Ever heard of the Münch pressure flow hypothesis? You have now.

In order to develop, flowers require sugars delivered by the phloem.
Causes of low pressures at phloem termini
Causes of low pressures at phloem termini

In order to develop, flowers require sugars delivered by the phloem. The delivery plays a crucial role because if it fails, development may cease. Failure is especially prevalent during water limitations and diminishes the number or size of fruits which, in grain crops such as maize, decreases productivity. The failure in maize involves mostly female florets because cross-pollination indicates the pollen is often viable when the female floret is not.

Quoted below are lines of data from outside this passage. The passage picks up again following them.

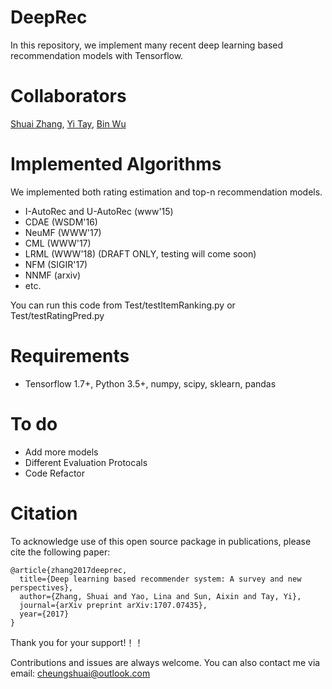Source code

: # DeepRec
In this repository, we implement many recent deep learning based recommendation models with Tensorflow.


# Collaborators
[Shuai Zhang](https://sites.google.com/view/shuaizhang/home), [Yi Tay](https://sites.google.com/view/yitay/home), [Bin Wu](https://wubinzzu.github.io/)


# Implemented Algorithms
We implemented both rating estimation and top-n recommendation models.
* I-AutoRec and U-AutoRec (www'15)
* CDAE (WSDM'16)
* NeuMF (WWW'17)
* CML (WWW'17)
* LRML (WWW'18) (DRAFT ONLY, testing will come soon)
* NFM (SIGIR'17)
* NNMF (arxiv)
* etc.

You can run this code from Test/testItemRanking.py or Test/testRatingPred.py

# Requirements
* Tensorflow 1.7+, Python 3.5+, numpy, scipy, sklearn, pandas

# To do
* Add more models
* Different Evaluation Protocals
* Code Refactor

# Citation

To acknowledge use of this open source package in publications, please cite the
following paper:

```
@article{zhang2017deeprec,
  title={Deep learning based recommender system: A survey and new perspectives},
  author={Zhang, Shuai and Yao, Lina and Sun, Aixin and Tay, Yi},
  journal={arXiv preprint arXiv:1707.07435},
  year={2017}
}
```
Thank you for your support!！！


Contributions and issues are always welcome. You can also contact me via email: cheungshuai@outlook.com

The female florets of maize are convenient experimental tools because they are anatomically simple. The pedicel at the base of each floret has a well-defined, cup-shaped phloem terminus resembling a golf tee holding a round nucellus. At the time of pollination but before fertilization, the florets do not have an embryo and the tissues are entirely maternal, simplifying the genetics. Because of this simplicity, maize florets were used in a new paper recently published in Annals of Botany. The results show that, despite the absence of an embryo, an apoplast is part of the path delivering phloem contents to the female floret of maize. Along the phloem axis, the phloem contents are retained but at the termini they are released to the apoplast non-selectively. The release is controlled by plasma membranes of the parenchyma around the phloem termini in the pedicel. The non-selectivity of the release may be the reason pressure is low in the sieve cells at the termini, driving bulk flow toward the sink. The system involves sucrose hydrolysis in the apoplast, causing glucose to accumulate there. The nucellus absorbs the released compounds selectively and supplies them to the embryo sac and later to an embryo.

 

Differences in membrane selectivity drive phloem transport to the apoplast from which maize florets develop. Annals of Botany 111(4): 551-562
Abstract
Floral development depends on photosynthetic products delivered by the phloem. Previous work suggested the path to the flower involved either the apoplast or the symplast. The objective of the present work was to determine the path and its mechanism of operation. Maize (Zea mays) plants were grown until pollination. For simplicity, florets were harvested before fertilization to ensure that all tissues were of maternal origin. Because sucrose from phloem is hydrolysed to glucose on its way to the floret, the tissues were imaged and analysed for glucose using an enzyme-based assay. Also, carboxyfluorescein diacetate was fed to the stems and similarly imaged and analysed. The images of live sections revealed that phloem contents were released to the pedicel apoplast below the nucellus of the florets. Glucose or carboxyfluorescein were detected and could be washed out. For carboxyfluorescein, the plasma membranes of the phloem parenchyma appeared to control the release. After release, the nucellus absorbed apoplast glucose selectively, rejecting carboxyfluorescein. Despite the absence of an embryo, the apoplast below the nucellus was a depot for phloem contents, and the strictly symplast path is rejected. Because glucose and carboxyfluorescein were released non-selectively, the path to the floret resembled the one later when an embryo is present. The non-selective release indicates that turgor at phloem termini cannot balance the full osmotic potential of the phloem contents and would create a downward pressure gradient driving bulk flow toward the sink. Such a gradient was previously measured by Fisher and Cash-Clark in wheat. At the same time, selective absorption from the apoplast by the nucellar membranes would support full turgor in this tissue, isolating the embryo sac from the maternal plant. The isolation should continue later when an embryo develops.